WHAT THE TASK ASKS ▸ Copy nothing but the lines below running from the line containing "- improved organization" through the line containing "- better alignment", both end lines included.

INFORMATION SHOWN ▸
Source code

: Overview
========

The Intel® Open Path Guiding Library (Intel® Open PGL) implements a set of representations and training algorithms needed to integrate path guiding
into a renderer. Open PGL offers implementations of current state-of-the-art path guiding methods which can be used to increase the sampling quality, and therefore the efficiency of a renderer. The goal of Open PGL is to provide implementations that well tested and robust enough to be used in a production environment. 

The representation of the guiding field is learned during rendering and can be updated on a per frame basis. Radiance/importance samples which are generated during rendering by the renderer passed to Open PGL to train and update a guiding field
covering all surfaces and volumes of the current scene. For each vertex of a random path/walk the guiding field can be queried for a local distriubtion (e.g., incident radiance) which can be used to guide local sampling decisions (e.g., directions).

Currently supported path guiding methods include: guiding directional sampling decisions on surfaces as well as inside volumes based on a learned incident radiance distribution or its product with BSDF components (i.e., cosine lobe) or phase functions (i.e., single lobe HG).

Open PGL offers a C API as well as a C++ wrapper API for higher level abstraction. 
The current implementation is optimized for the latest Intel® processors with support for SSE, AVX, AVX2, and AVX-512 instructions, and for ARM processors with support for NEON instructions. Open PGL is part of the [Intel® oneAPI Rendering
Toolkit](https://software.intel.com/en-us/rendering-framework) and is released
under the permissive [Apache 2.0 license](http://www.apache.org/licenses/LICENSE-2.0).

* * *

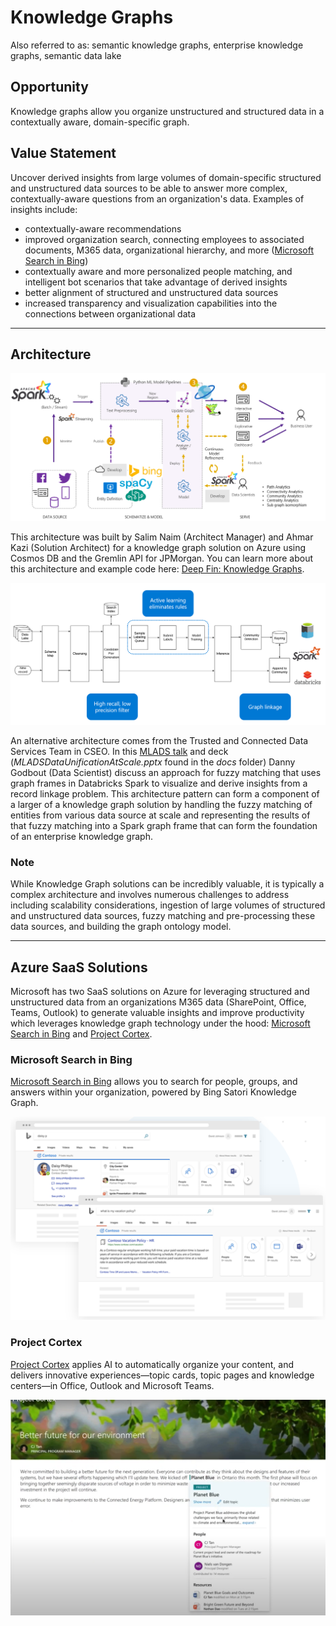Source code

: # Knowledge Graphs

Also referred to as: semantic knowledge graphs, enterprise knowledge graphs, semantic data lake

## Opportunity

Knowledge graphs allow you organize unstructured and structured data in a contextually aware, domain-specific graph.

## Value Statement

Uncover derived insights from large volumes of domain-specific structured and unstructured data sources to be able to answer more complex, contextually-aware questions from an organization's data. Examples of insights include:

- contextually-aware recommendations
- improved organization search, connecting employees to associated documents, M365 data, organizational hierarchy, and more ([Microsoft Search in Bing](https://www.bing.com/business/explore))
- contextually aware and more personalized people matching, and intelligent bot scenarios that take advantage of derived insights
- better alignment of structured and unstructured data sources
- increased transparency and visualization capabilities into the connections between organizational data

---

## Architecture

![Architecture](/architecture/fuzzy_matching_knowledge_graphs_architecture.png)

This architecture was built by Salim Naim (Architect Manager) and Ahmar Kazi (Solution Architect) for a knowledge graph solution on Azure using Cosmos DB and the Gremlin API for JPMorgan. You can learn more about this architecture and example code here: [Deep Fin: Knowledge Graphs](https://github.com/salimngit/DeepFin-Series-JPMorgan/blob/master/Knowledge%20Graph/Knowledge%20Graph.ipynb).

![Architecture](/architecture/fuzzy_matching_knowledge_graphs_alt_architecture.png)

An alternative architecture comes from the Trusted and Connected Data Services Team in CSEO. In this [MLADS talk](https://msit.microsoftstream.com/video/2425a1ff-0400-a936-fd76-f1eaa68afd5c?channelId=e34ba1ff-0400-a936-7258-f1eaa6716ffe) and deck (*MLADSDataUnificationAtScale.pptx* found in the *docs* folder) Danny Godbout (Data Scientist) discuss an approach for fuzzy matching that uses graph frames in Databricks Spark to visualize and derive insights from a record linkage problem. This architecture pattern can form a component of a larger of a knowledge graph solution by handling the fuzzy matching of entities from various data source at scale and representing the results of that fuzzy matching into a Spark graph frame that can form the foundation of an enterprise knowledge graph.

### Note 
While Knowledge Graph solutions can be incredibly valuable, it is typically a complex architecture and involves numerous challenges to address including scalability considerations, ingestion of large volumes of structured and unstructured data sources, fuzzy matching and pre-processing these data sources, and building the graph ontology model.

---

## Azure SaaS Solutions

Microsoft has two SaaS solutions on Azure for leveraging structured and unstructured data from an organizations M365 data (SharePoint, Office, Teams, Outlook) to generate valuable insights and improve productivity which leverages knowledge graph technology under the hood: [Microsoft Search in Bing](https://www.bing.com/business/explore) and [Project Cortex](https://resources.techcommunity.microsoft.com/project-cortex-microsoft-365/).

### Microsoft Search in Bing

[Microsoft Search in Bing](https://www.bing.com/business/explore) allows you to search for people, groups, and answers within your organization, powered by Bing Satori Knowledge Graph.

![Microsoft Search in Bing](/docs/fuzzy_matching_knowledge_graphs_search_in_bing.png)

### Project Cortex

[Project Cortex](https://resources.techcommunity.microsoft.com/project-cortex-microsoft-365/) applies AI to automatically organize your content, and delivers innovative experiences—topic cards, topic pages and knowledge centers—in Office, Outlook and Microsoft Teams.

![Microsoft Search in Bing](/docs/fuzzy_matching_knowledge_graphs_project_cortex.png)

TASK ANSWER ▸
- improved organization search, connecting employees to associated documents, M365 data, organizational hierarchy, and more ([Microsoft Search in Bing](https://www.bing.com/business/explore))
- contextually aware and more personalized people matching, and intelligent bot scenarios that take advantage of derived insights
- better alignment of structured and unstructured data sources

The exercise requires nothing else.